Je ne comprends plus rien à votre silence, mon cher citoyen…… Je vous prie instamment de vous occuper un peu de ma situation, s’il vous est possible et de m’envoyer mon quartier de mai. Voilà six semaines qu’il est échu et que je n’ai encore reçu à compte du dit quartier que quatre cents francs par le citoyen Lions. Je vous supplie instamment de m’envoyer les deux mille neuf cent trente francs restants, ou, à la fois, les vingt mille francs du prix de la Grand’Bastide de Saumane, ainsi que nous en sommes convenus, au moyen duquel arrangement je vous laisserai deux ans en repos. Il est bien extraordinaire qu’après m’avoir proposé cette affaire qui, disiez-vous, devait se terminer tout de suite, vous m’ayez ensuite laissé dans le plus grand silence et dans la plus grande inquiétude sur cela. Donnez-moi donc de vos nouvelles, je vous en conjure. Je vous en ai dernièrement adressé une par Audibert, je vais essayer celle-ci par[6]…… Mandez-moi aussi si vous avez réussi à faire lever ce séquestre injuste et si vous avez reçu les certificats de résidence. Il est inouï que vous me laissiez dans l’inquiétude sur tout plein d’objets si essentiels. Je n’en puis concevoir la raison. Si par hasard il arrivait que vous voulussiez vous servir d’une adresse autre que celle qui porte mon nom, vous pouvez, quand il vous plaira, employer la suivante : à la citoyenne Quesnet en sa maison, rue de la Ferme-des-Mathurins, no 871, chaussée du Mont-Blanc. Comme je suis en pension chez cette citoyenne et que nous logeons et mangeons ensemble, vos lettres me parviendront sans aucun retard. Adieu, mon cher citoyen, envoyez-moi de l’argent exactement et réponse à celle-ci, je vous conjure, car je suis dans le plus extrême embarras. Je vous embrasse de tout mon cœur.

Ce 4 messidor.





  1. Voici les indications que je trouve dans le livre de M. Jean Barruol : « La Contre-Révolution en Provence et dans le Comtat » ; elles éclaireront la suite de cette correspondance :
     Un certain nombre d’Aptésiens, parmi lesquels Gaufridy et Fage, se réfugièrent à Toulon après la répression du mouvement fédéraliste et l’entrée de Carteaux à Marseille ; mais, tandis qu’ils y acclamaient Louis XVII et arboraient la cocarde blanche, ils furent reconnus par deux soldats d’Apt, prisonniers, qui les dénoncèrent plusieurs mois après. Ils furent mis en prison et n’échappèrent à la mort qu’en produisant des certificats de résidence délivrés par des municipalités complaisantes. Fage fut, néanmoins, emprisonné une seconde fois avec sa famille. Gaufridy et son fils durent, de leur côté, errer longtemps dans la montagne du Luberon. C’est vraisemblablement dans cette situation qu’ils se trouvaient lorsque Goupilleau et le marquis obtinrent leur grâce au début de l’an III.
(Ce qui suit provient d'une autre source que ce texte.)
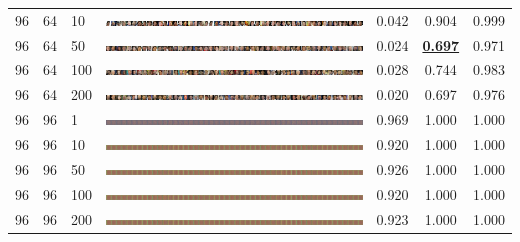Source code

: \documentclass[a4paper]{article}
\begin{document}
\begin{table}[h!]
\begin{center}
{\begin{tabular}{lllcccc}
      96 & 64 & 10  & \includegraphics[width=\textwidth,trim={1536px 0 0 0},clip]{figures/faces_g96_d64_ep10_generator.jpg}   & 0.042 & 0.904 & 0.999\\
      96 & 64 & 50  & \includegraphics[width=\textwidth,trim={1536px 0 0 0},clip]{figures/faces_g96_d64_ep50_generator.jpg}   & 0.024 & \underline{\bf 0.697} & 0.971\\
      96 & 64 & 100 & \includegraphics[width=\textwidth,trim={1536px 0 0 0},clip]{figures/faces_g96_d64_ep100_generator.jpg}  & 0.028 & 0.744 & 0.983\\
      96 & 64 & 200 & \includegraphics[width=\textwidth,trim={1536px 0 0 0},clip]{figures/faces_g96_d64_ep200_generator.jpg}  & 0.020 & 0.697 & 0.976\\
      \hline
      96 & 96 & 1   & \includegraphics[width=\textwidth,trim={1536px 0 0 0},clip]{figures/faces_g96_d96_ep1_generator.jpg}    & 0.969 & 1.000 & 1.000\\
      96 & 96 & 10  & \includegraphics[width=\textwidth,trim={1536px 0 0 0},clip]{figures/faces_g96_d96_ep10_generator.jpg}   & 0.920 & 1.000 & 1.000\\
      96 & 96 & 50  & \includegraphics[width=\textwidth,trim={1536px 0 0 0},clip]{figures/faces_g96_d96_ep50_generator.jpg}   & 0.926 & 1.000 & 1.000\\
      96 & 96 & 100 & \includegraphics[width=\textwidth,trim={1536px 0 0 0},clip]{figures/faces_g96_d96_ep100_generator.jpg}  & 0.920 & 1.000 & 1.000\\
      96 & 96 & 200 & \includegraphics[width=\textwidth,trim={1536px 0 0 0},clip]{figures/faces_g96_d96_ep200_generator.jpg}  & 0.923 & 1.000 & 1.000\\

\end{tabular}}
\end{center}
\end{table}
\end{document}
  2. En marge : « C’est elle qui tient ma maison et dont je vous ai parlé ». On sait que le marquis a été accusé de vivre avec sa propre fille. Voila, sans doute, l’explication de ce bruit. Il a fait passer Quesnet pour sa fille naturelle dans le dessein de frauder le fisc, et peut-être, après son internement à l’hospice de Charenton, pour faire avoir à sa compagne le libre accès de maison.
  3. Cette partie de la lettre est déchirée. M. de Sade envisage la mort prochaine de M. de Murs, son parent.
  4. « Echoiront », dans le texte.
  5. M. de Sade est en prison depuis le six décembre 1793 ou seize frimaire an II.
  6. Le nom du porteur a été effacé.